> **WHAT THE EXERCISE ASKS**
Set every entry down again exactly, excluding any pictures.

> **DATA**
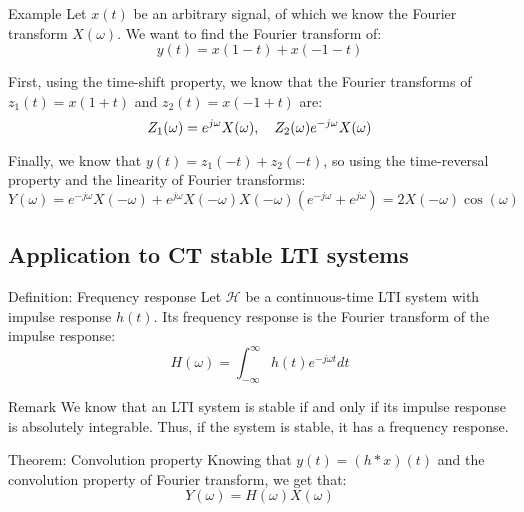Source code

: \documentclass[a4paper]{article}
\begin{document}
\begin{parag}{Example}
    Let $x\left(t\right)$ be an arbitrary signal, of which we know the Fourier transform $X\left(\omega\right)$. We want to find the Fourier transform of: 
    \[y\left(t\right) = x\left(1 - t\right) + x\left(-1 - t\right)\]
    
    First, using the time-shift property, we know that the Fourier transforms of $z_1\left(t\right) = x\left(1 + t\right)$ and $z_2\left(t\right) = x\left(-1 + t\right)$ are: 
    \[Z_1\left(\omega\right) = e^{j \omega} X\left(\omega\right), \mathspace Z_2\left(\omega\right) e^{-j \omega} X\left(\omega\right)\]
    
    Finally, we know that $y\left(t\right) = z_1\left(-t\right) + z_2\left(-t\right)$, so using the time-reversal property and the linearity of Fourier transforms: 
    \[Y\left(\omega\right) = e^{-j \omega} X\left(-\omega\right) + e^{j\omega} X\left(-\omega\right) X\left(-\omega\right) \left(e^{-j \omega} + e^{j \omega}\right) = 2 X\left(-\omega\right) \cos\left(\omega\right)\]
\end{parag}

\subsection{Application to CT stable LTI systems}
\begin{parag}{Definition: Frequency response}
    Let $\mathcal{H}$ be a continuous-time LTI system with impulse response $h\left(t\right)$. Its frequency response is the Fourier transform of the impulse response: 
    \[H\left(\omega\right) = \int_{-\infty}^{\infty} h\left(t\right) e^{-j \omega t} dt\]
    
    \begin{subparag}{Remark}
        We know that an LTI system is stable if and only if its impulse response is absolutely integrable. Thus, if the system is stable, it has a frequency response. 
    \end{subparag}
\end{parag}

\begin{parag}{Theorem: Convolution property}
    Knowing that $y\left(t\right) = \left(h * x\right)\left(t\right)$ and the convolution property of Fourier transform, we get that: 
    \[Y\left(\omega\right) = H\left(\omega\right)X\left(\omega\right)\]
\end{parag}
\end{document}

> **RESPONSE TO THE TASK**
Source code

: \documentclass[a4paper]{article}
\begin{document}
\begin{parag}{Example}
    Let $x\left(t\right)$ be an arbitrary signal, of which we know the Fourier transform $X\left(\omega\right)$. We want to find the Fourier transform of: 
    \[y\left(t\right) = x\left(1 - t\right) + x\left(-1 - t\right)\]
    
    First, using the time-shift property, we know that the Fourier transforms of $z_1\left(t\right) = x\left(1 + t\right)$ and $z_2\left(t\right) = x\left(-1 + t\right)$ are: 
    \[Z_1\left(\omega\right) = e^{j \omega} X\left(\omega\right), \mathspace Z_2\left(\omega\right) e^{-j \omega} X\left(\omega\right)\]
    
    Finally, we know that $y\left(t\right) = z_1\left(-t\right) + z_2\left(-t\right)$, so using the time-reversal property and the linearity of Fourier transforms: 
    \[Y\left(\omega\right) = e^{-j \omega} X\left(-\omega\right) + e^{j\omega} X\left(-\omega\right) X\left(-\omega\right) \left(e^{-j \omega} + e^{j \omega}\right) = 2 X\left(-\omega\right) \cos\left(\omega\right)\]
\end{parag}

\subsection{Application to CT stable LTI systems}
\begin{parag}{Definition: Frequency response}
    Let $\mathcal{H}$ be a continuous-time LTI system with impulse response $h\left(t\right)$. Its frequency response is the Fourier transform of the impulse response: 
    \[H\left(\omega\right) = \int_{-\infty}^{\infty} h\left(t\right) e^{-j \omega t} dt\]
    
    \begin{subparag}{Remark}
        We know that an LTI system is stable if and only if its impulse response is absolutely integrable. Thus, if the system is stable, it has a frequency response. 
    \end{subparag}
\end{parag}

\begin{parag}{Theorem: Convolution property}
    Knowing that $y\left(t\right) = \left(h * x\right)\left(t\right)$ and the convolution property of Fourier transform, we get that: 
    \[Y\left(\omega\right) = H\left(\omega\right)X\left(\omega\right)\]
\end{parag}
\end{document}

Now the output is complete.